Each year as February rolls around, the candy hearts and red roses reemerge, bringing Valentine’s Day to the forefront of everyone’s minds. Your clients may be at home helping their kids cut out cards for their classmates, planning a romantic date, or arranging a get-together with some friends, but while romance is on everyone’s mind, it’s also a convenient time for advisors to talk about finances with couples. It may seem counterintuitive to discuss finances during a holiday about love (they’re always saying keep emotions out of investing); however, there are many stages of relationships where couples could use financial advice.
For couples who aren’t married, are engaged, or are even newlyweds, it is especially important to push them to discuss their fiscal affairs.

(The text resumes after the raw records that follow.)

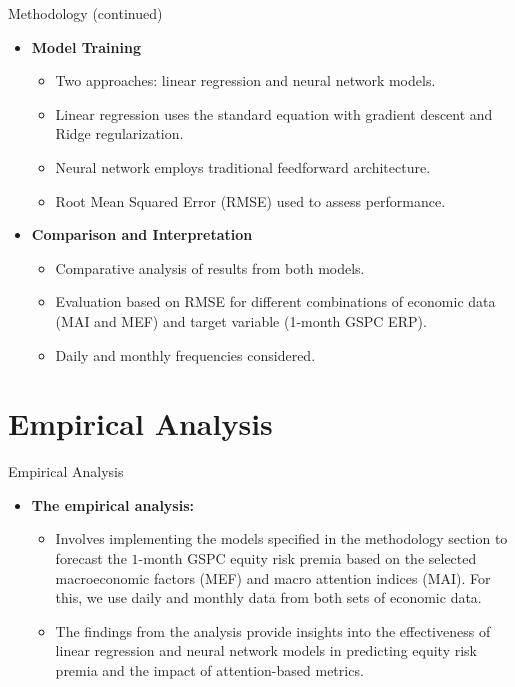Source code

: \documentclass{beamer}
\begin{document}
\begin{frame}{Methodology (continued)}
  \begin{itemize}
    \item \textbf{Model Training}
      \begin{itemize}
        \item Two approaches: linear regression and neural network models.
        \item Linear regression uses the standard equation with gradient descent and Ridge regularization.
        \item Neural network employs traditional feedforward architecture.
        \item Root Mean Squared Error (RMSE) used to assess performance.
      \end{itemize}
    \item \textbf{Comparison and Interpretation}
      \begin{itemize}
        \item Comparative analysis of results from both models.
        \item Evaluation based on RMSE for different combinations of economic data (MAI and MEF) and target variable (1-month GSPC ERP).
        \item Daily and monthly frequencies considered.
      \end{itemize}
  \end{itemize}
\end{frame}

\section{Empirical Analysis}
\begin{frame}{Empirical Analysis}
\begin{itemize}
\item\textbf{The empirical analysis:}
      \begin{itemize}
        \item Involves implementing the models specified in the methodology section to forecast the $1$-month GSPC equity risk premia based on the selected macroeconomic factors (MEF) and macro attention indices (MAI). For this, we use daily and monthly data from both sets of economic data.
        \item The findings from the analysis provide insights into the effectiveness of linear regression and neural network models in predicting equity risk premia and the impact of attention-based metrics.
        \end{itemize}
            \end{itemize}
\end{frame}
\end{document}
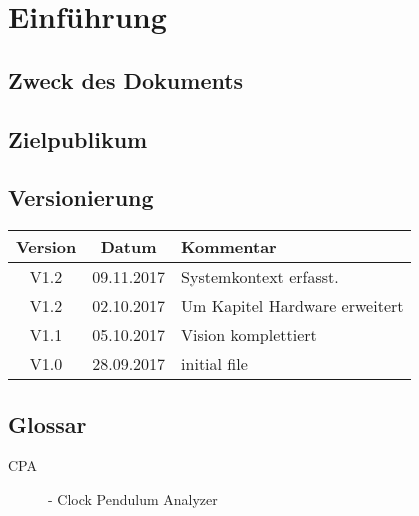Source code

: \section{Einführung}
		\subsection{Zweck des Dokuments}
		\subsection{Zielpublikum}
		\subsection{Versionierung}
			\begin{table}[h]
				\centering
				\begin{tabularx}{\textwidth}{|c|c|X|}
				\hline
				\rowcolor{shadecolor}\textbf{Version} & \textbf{Datum} & \textbf{Kommentar}\\ \hline
                V1.2 & 09.11.2017 & Systemkontext erfasst.\\ \hline
                V1.2 & 02.10.2017 & Um Kapitel Hardware erweitert \\ \hline
        		V1.1 & 05.10.2017 & Vision komplettiert \\ \hline
				V1.0 & 28.09.2017 & initial file \\ \hline
				\end{tabularx}
			\end{table}
		\subsection{Glossar}
			\begin{description}
				\item[CPA]- Clock Pendulum Analyzer
			\end{description}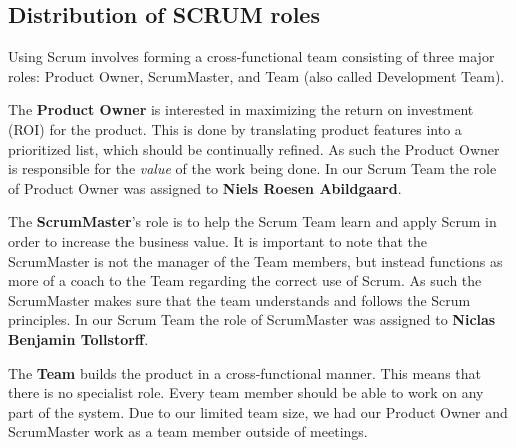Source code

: \subsection{Distribution of SCRUM roles}

Using Scrum involves forming a cross-functional team consisting of three major roles: Product Owner, ScrumMaster, and Team (also called Development Team).

The \textbf{Product Owner} is interested in maximizing the return on investment (ROI) for the product. This is done by translating product features into a prioritized list, which should be continually refined. As such the Product Owner is responsible for the \textit{value} of the work being done. In our Scrum Team the role of Product Owner was assigned to \textbf{Niels Roesen Abildgaard}.

The \textbf{ScrumMaster}'s role is to help the Scrum Team learn and apply Scrum in order to increase the business value. It is important to note that the ScrumMaster is not the manager of the Team members, but instead functions as more of a coach to the Team regarding the correct use of Scrum. As such the ScrumMaster makes sure that the team understands and follows the Scrum principles. In our Scrum Team the role of ScrumMaster was assigned to \textbf{Niclas Benjamin Tollstorff}.

The \textbf{Team} builds the product in a cross-functional manner. This means that there is no specialist role. Every team member should be able to work on any part of the system. Due to our limited team size, we had our Product Owner and ScrumMaster work as a team member outside of meetings.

Finances are one of the major stumbling blocks to a happy, healthy relationship, so it’s key that your coupled clients have a clear understanding of each other’s saving and spending habits, as well as any debt issues.
Just as important, however, is aligning their objectives and goals by determining what their collective financial priorities are. Is the couple more focused on saving for a house, for a 529 plan, or strictly for retirement? Does it make sense for them to combine assets? Are there any issues, like debt or previous marriages, which would make it more logical for them to keep their finance separate? Both partners must go into the discussion willing to be honest about income and expenses, but facilitating that conversation early on, and helping them develop a game plan, can help a couple avoid years of resentment regarding their finances.
While longer-married couples have hopefully been having conversations about their finances as long as they’ve been together, it can be important to have a check-in as they move through different phases of life. For example, older clients who are taking care of parents, kids, and even grandkids are thinking about their time and finances differently than a younger couple. As an advisor, you should think about what’s important to these clients. Find out if their goals for saving are the same as they originally were. Does each partner in the relationship still have the same intentions regarding not just their finances, but also how they plan to spend the later years of their lives? If not, you can help address the issue and offer solutions.
One last idea for your Valentine’s Day client conversations: suggest a family love letter. Have your clients share with their family not just information around account details, contact information, and password reminders in case of emergency, but also include family photos, as well as intentions for any assets that will be passed on. Money can be a difficult concept, and talking about actions and intentions is easier than account value. As an advisor, your role is so much more than just managing finances and investments. Guiding your clients to ask themselves the difficult questions and have the uncomfortable conversations is one of the most helpful things you can do, and it’ll be helpful to use any opportunity—including Valentine’s Day—as a starting point for those discussions.